▸ **Exercise brief**
Your task is to print the listing exactly as it stands.

▸ **Input data**

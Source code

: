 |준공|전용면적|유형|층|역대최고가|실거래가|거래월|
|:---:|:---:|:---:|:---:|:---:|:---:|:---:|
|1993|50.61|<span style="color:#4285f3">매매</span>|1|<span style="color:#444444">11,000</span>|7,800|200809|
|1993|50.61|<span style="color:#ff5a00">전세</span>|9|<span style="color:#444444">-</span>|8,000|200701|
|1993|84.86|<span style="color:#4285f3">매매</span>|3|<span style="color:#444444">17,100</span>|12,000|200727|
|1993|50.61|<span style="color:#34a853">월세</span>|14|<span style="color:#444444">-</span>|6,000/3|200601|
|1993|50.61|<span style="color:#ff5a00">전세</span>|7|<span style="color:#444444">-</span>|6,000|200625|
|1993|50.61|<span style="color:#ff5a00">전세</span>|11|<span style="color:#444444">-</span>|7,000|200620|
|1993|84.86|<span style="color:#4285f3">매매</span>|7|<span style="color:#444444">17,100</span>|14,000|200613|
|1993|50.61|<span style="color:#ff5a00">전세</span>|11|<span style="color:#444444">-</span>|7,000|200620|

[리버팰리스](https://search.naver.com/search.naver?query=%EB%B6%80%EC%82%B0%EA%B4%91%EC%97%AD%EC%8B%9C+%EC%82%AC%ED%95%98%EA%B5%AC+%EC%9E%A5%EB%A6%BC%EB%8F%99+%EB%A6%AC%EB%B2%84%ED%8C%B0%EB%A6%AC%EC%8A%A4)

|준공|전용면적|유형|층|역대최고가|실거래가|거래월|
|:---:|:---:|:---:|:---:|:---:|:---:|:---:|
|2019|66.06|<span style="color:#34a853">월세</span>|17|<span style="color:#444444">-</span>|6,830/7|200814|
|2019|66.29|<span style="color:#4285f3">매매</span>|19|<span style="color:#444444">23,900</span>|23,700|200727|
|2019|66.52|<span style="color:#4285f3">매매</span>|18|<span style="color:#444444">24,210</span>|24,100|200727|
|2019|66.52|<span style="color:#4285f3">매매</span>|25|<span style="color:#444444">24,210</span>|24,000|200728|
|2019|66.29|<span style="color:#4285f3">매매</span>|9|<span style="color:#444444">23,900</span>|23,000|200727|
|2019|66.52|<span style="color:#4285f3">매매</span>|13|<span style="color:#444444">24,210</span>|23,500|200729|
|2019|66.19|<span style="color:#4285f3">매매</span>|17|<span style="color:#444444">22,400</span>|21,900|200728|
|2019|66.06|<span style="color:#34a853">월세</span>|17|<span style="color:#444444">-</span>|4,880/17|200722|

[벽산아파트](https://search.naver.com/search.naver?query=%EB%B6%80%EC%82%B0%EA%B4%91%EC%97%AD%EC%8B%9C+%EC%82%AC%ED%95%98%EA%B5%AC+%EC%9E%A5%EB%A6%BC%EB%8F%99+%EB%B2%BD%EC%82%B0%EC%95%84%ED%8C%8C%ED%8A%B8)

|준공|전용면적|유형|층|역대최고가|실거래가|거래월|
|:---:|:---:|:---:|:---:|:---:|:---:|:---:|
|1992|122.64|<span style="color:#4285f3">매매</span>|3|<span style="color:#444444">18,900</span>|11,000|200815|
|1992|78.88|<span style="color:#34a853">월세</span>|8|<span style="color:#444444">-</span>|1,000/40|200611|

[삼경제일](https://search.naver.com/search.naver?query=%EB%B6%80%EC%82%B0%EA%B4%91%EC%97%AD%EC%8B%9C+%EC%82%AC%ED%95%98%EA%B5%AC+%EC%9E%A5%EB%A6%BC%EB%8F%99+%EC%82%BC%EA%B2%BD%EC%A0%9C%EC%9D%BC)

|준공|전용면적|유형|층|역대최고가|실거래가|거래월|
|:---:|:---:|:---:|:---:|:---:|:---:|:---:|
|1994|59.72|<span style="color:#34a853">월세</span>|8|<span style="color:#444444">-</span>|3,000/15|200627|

▸ **Answer to the problem**
Source code

: |준공|전용면적|유형|층|역대최고가|실거래가|거래월|
|:---:|:---:|:---:|:---:|:---:|:---:|:---:|
|1993|50.61|<span style="color:#4285f3">매매</span>|1|<span style="color:#444444">11,000</span>|7,800|200809|
|1993|50.61|<span style="color:#ff5a00">전세</span>|9|<span style="color:#444444">-</span>|8,000|200701|
|1993|84.86|<span style="color:#4285f3">매매</span>|3|<span style="color:#444444">17,100</span>|12,000|200727|
|1993|50.61|<span style="color:#34a853">월세</span>|14|<span style="color:#444444">-</span>|6,000/3|200601|
|1993|50.61|<span style="color:#ff5a00">전세</span>|7|<span style="color:#444444">-</span>|6,000|200625|
|1993|50.61|<span style="color:#ff5a00">전세</span>|11|<span style="color:#444444">-</span>|7,000|200620|
|1993|84.86|<span style="color:#4285f3">매매</span>|7|<span style="color:#444444">17,100</span>|14,000|200613|
|1993|50.61|<span style="color:#ff5a00">전세</span>|11|<span style="color:#444444">-</span>|7,000|200620|

[리버팰리스](https://search.naver.com/search.naver?query=%EB%B6%80%EC%82%B0%EA%B4%91%EC%97%AD%EC%8B%9C+%EC%82%AC%ED%95%98%EA%B5%AC+%EC%9E%A5%EB%A6%BC%EB%8F%99+%EB%A6%AC%EB%B2%84%ED%8C%B0%EB%A6%AC%EC%8A%A4)

|준공|전용면적|유형|층|역대최고가|실거래가|거래월|
|:---:|:---:|:---:|:---:|:---:|:---:|:---:|
|2019|66.06|<span style="color:#34a853">월세</span>|17|<span style="color:#444444">-</span>|6,830/7|200814|
|2019|66.29|<span style="color:#4285f3">매매</span>|19|<span style="color:#444444">23,900</span>|23,700|200727|
|2019|66.52|<span style="color:#4285f3">매매</span>|18|<span style="color:#444444">24,210</span>|24,100|200727|
|2019|66.52|<span style="color:#4285f3">매매</span>|25|<span style="color:#444444">24,210</span>|24,000|200728|
|2019|66.29|<span style="color:#4285f3">매매</span>|9|<span style="color:#444444">23,900</span>|23,000|200727|
|2019|66.52|<span style="color:#4285f3">매매</span>|13|<span style="color:#444444">24,210</span>|23,500|200729|
|2019|66.19|<span style="color:#4285f3">매매</span>|17|<span style="color:#444444">22,400</span>|21,900|200728|
|2019|66.06|<span style="color:#34a853">월세</span>|17|<span style="color:#444444">-</span>|4,880/17|200722|

[벽산아파트](https://search.naver.com/search.naver?query=%EB%B6%80%EC%82%B0%EA%B4%91%EC%97%AD%EC%8B%9C+%EC%82%AC%ED%95%98%EA%B5%AC+%EC%9E%A5%EB%A6%BC%EB%8F%99+%EB%B2%BD%EC%82%B0%EC%95%84%ED%8C%8C%ED%8A%B8)

|준공|전용면적|유형|층|역대최고가|실거래가|거래월|
|:---:|:---:|:---:|:---:|:---:|:---:|:---:|
|1992|122.64|<span style="color:#4285f3">매매</span>|3|<span style="color:#444444">18,900</span>|11,000|200815|
|1992|78.88|<span style="color:#34a853">월세</span>|8|<span style="color:#444444">-</span>|1,000/40|200611|

[삼경제일](https://search.naver.com/search.naver?query=%EB%B6%80%EC%82%B0%EA%B4%91%EC%97%AD%EC%8B%9C+%EC%82%AC%ED%95%98%EA%B5%AC+%EC%9E%A5%EB%A6%BC%EB%8F%99+%EC%82%BC%EA%B2%BD%EC%A0%9C%EC%9D%BC)

|준공|전용면적|유형|층|역대최고가|실거래가|거래월|
|:---:|:---:|:---:|:---:|:---:|:---:|:---:|
|1994|59.72|<span style="color:#34a853">월세</span>|8|<span style="color:#444444">-</span>|3,000/15|200627|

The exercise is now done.